> [PROBLEM TO SOLVE]: Scan the material that follows. Copy every line containing the word "float".

....................

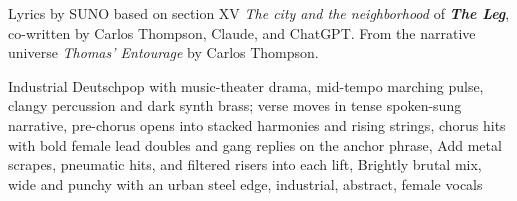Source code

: 
\begin{notes}
Lyrics by SUNO based on section XV \emph{The city and the neighborhood} of \emph{\bfseries The Leg}, %
co-written by Carlos Thompson, Claude, and ChatGPT. %
From the narrative universe \emph{Thomas’ Entourage} by Carlos Thompson.
\end{notes}
\begin{style}
Industrial Deutschpop with music-theater drama, mid-tempo marching pulse, clangy percussion and dark synth brass; verse moves in tense spoken-sung narrative, pre-chorus opens into stacked harmonies and rising strings, chorus hits with bold female lead doubles and gang replies on the anchor phrase, Add metal scrapes, pneumatic hits, and filtered risers into each lift, Brightly brutal mix, wide and punchy with an urban steel edge, industrial, abstract, female vocals
\end{style}
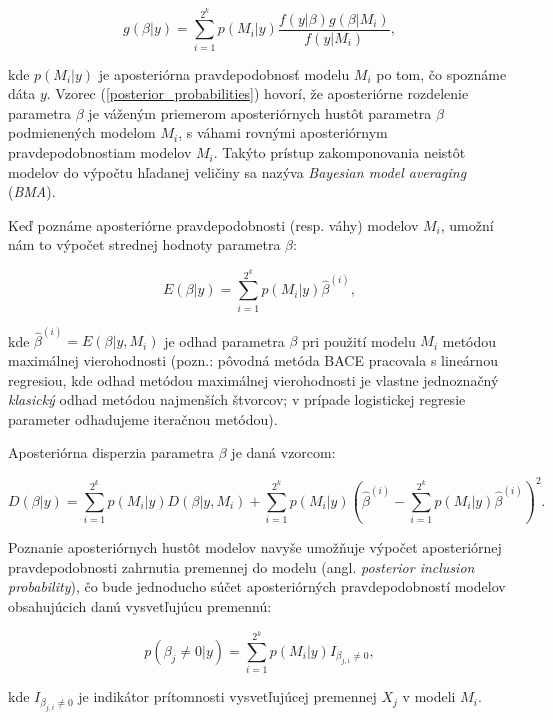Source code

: \begin{equation} \label{posterior_probabilities}
    g(\beta | y) = \sum_{i = 1}^{2^k} p(M_i | y) \frac{f(y | \beta) g(\beta | M_i)}{f(y | M_i)},
\end{equation}

kde \(p(M_i|y)\) je aposteriórna pravdepodobnosť modelu \(M_i\) po tom, čo spoznáme dáta \(y\).
Vzorec (\ref{posterior_probabilities}) hovorí, že aposteriórne rozdelenie parametra \(\beta\) je váženým priemerom aposteriórnych hustôt parametra \(\beta\) podmienených modelom \(M_i\),
s váhami rovnými aposteriórnym pravdepodobnostiam modelov \(M_i\).
Takýto prístup zakomponovania neistôt modelov do výpočtu hľadanej veličiny sa nazýva \emph{Bayesian model averaging} (\emph{BMA}).

Keď poznáme aposteriórne pravdepodobnosti (resp. váhy) modelov \( M_i \), umožní nám to výpočet strednej hodnoty parametra \( \beta \):

\begin{equation} \label{posterior_expected_value}
    E(\beta | y) = \sum_{i = 1}^{2^k} p(M_i | y) \hat{\beta}^{(i)},
\end{equation}

kde \( \hat{\beta}^{(i)} = E(\beta |y, M_i) \) je odhad parametra \( \beta \) pri použití modelu \( M_i \) metódou maximálnej vierohodnosti
(pozn.: pôvodná metóda BACE pracovala s lineárnou regresiou, kde odhad metódou maximálnej vierohodnosti je vlastne jednoznačný \emph{klasický} odhad metódou najmenších štvorcov;
v prípade logistickej regresie parameter odhadujeme iteračnou metódou).

Aposteriórna disperzia parametra \(\beta\) je daná vzorcom:

\[
    D(\beta | y) = \sum_{i = 1}^{2^k} p(M_i | y) D(\beta | y, M_i) + \sum_{i = 1}^{2^k} p(M_i | y) \left( \hat{\beta}^{(i)} - \sum_{i = 1}^{2^k} p(M_i | y) \hat{\beta}^{(i)} \right)^2.
\]

Poznanie aposteriórnych hustôt modelov navyše umožňuje výpočet aposteriórnej pravdepodobnosti zahrnutia premennej do modelu (angl. \emph{posterior inclusion probability}),
čo bude jednoducho súčet aposteriórných pravdepodobností modelov obsahujúcich danú vysvetľujúcu premennú:

\begin{equation} \label{posterior_inclusion_probability}
    p(\beta_j \neq 0 | y) = \sum_{i = 1}^{2^k} p(M_i | y) I_{\beta_{j, i} \neq 0},
\end{equation}

kde \( I_{\beta_{j, i} \neq 0} \) je indikátor prítomnosti vysvetľujúcej premennej \( X_j \) v modeli \( M_i \).

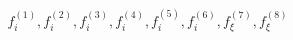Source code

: \begin{equation} 
f^{{(1)}}_{i} , f^{{(2)}}_{i} , f^{{(3)}}_{i} , f^{{(4)}}_{i} , f^{{(5)}}_{i} , f^{{(6)}}_{i} , f^{{(7)}}_{{\xi}} , f^{{(8)}}_{{\xi}}
 \end{equation}
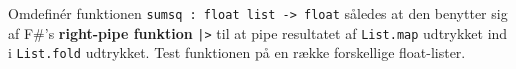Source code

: Omdefinér funktionen \lstinline{sumsq : float list -> float} således
at den benytter sig af F\#'s \textbf{right-pipe funktion} \lstinline{|>} til at
pipe resultatet af \lstinline{List.map} udtrykket ind
i \lstinline{List.fold} udtrykket.
%
Test funktionen på en række forskellige float-lister.

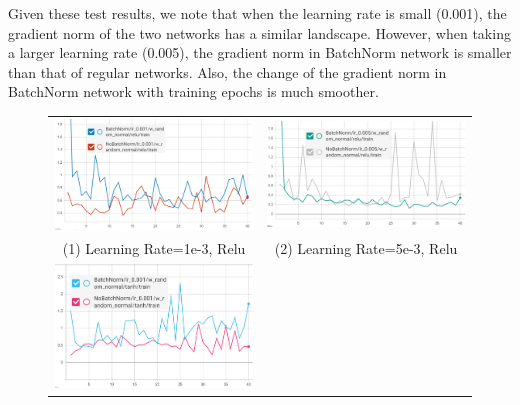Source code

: \documentclass{article}
\begin{document}
Given these test results, we note that when the learning rate is small (0.001), the gradient norm of the two networks has a similar landscape. However, when taking a larger learning rate (0.005), the gradient norm in BatchNorm network is smaller than that of regular networks. Also, the change of the gradient norm in BatchNorm network with training epochs is much smoother.


\begin{figure}[h]
\begin{tabular}{cc}
  \includegraphics[scale=0.28]{pics/batchNorm/BatchNorm_relu_1.jpg} &
  \includegraphics[scale=0.31]{pics/batchNorm/BatchNorm_relu_5.jpg}
  \\
  (1) Learning Rate=1e-3, Relu & (2) Learning Rate=5e-3, Relu\\[6pt]
  \includegraphics[scale=0.3]{pics/batchNorm/BatchNorm_tanh_1.jpg} &

\end{tabular}
\end{figure}
\end{document}
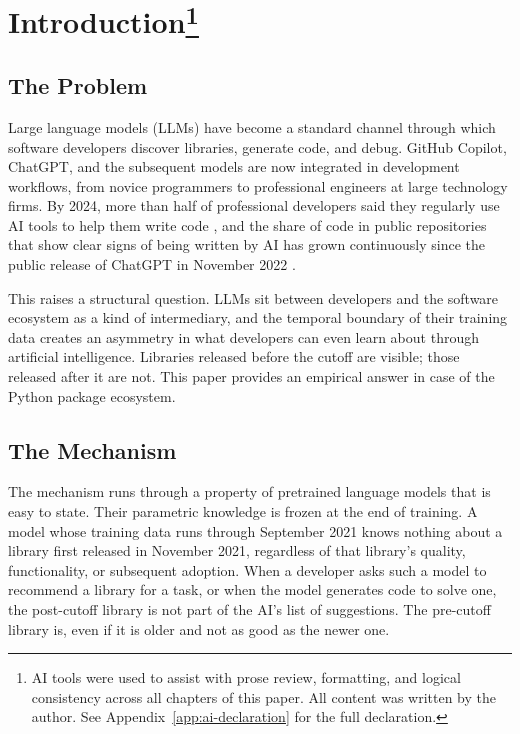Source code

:\documentclass[12pt, a4paper]{report}
\begin{document}
\hypersetup{pageanchor=true}  %
\tableofcontents
\newpage
\listoftables
\newpage
\listoffigures
\newpage


\chapter[Introduction]{Introduction\footnote{AI tools were used to assist with prose review, formatting, and logical consistency across all chapters of this paper. All content was written by the author. See Appendix~\ref{app:ai-declaration} for the full declaration.}}\label{ch:intro}
\section{The Problem}\label{sec:intro-problem}
Large language models (LLMs) have become a standard channel through which software developers discover libraries, generate code, and debug. GitHub Copilot, ChatGPT, and the subsequent models are now integrated in development workflows, from novice programmers to professional engineers at large technology firms. By 2024, more than half of professional developers said they regularly use AI tools to help them write code \citep{stackoverflow2024survey}, and the share of code in public repositories that show clear signs of being written by AI has grown continuously since the public release of ChatGPT in November 2022 \citep{daniotti2025who, openai2022chatgpt}.

This raises a structural question. LLMs sit between developers and the software ecosystem as a kind of intermediary, and the temporal boundary of their training data creates an asymmetry in what developers can even learn about through artificial intelligence. Libraries released before the cutoff are visible; those released after it are not. This paper provides an empirical answer in case of the Python package ecosystem.

\section{The Mechanism}\label{sec:intro-mechanism}
The mechanism runs through a property of pretrained language models that is easy to state. Their parametric knowledge is frozen at the end of training. A model whose training data runs through September 2021 knows nothing about a library first released in November 2021, regardless of that library's quality, functionality, or subsequent adoption. When a developer asks such a model to recommend a library for a task, or when the model generates code to solve one, the post-cutoff library is not part of the AI's list of suggestions. The pre-cutoff library is, even if it is older and not as good as the newer one.
\end{document}
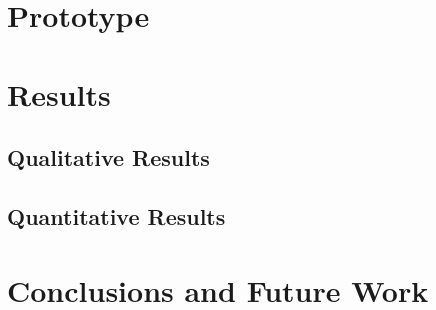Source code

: \documentclass{article}
\begin{document}
\section{Prototype}
\label{sec:prototype}



\section{Results}
\label{sec:results}

\subsection{Qualitative Results}

\subsection{Quantitative Results}


\section{Conclusions and Future Work}
\label{sec:conclusions}
\end{document}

....................

> [EXERCISE SOLUTION]:
: Omdefinér funktionen \lstinline{sumsq : float list -> float} således
Test funktionen på en række forskellige float-lister.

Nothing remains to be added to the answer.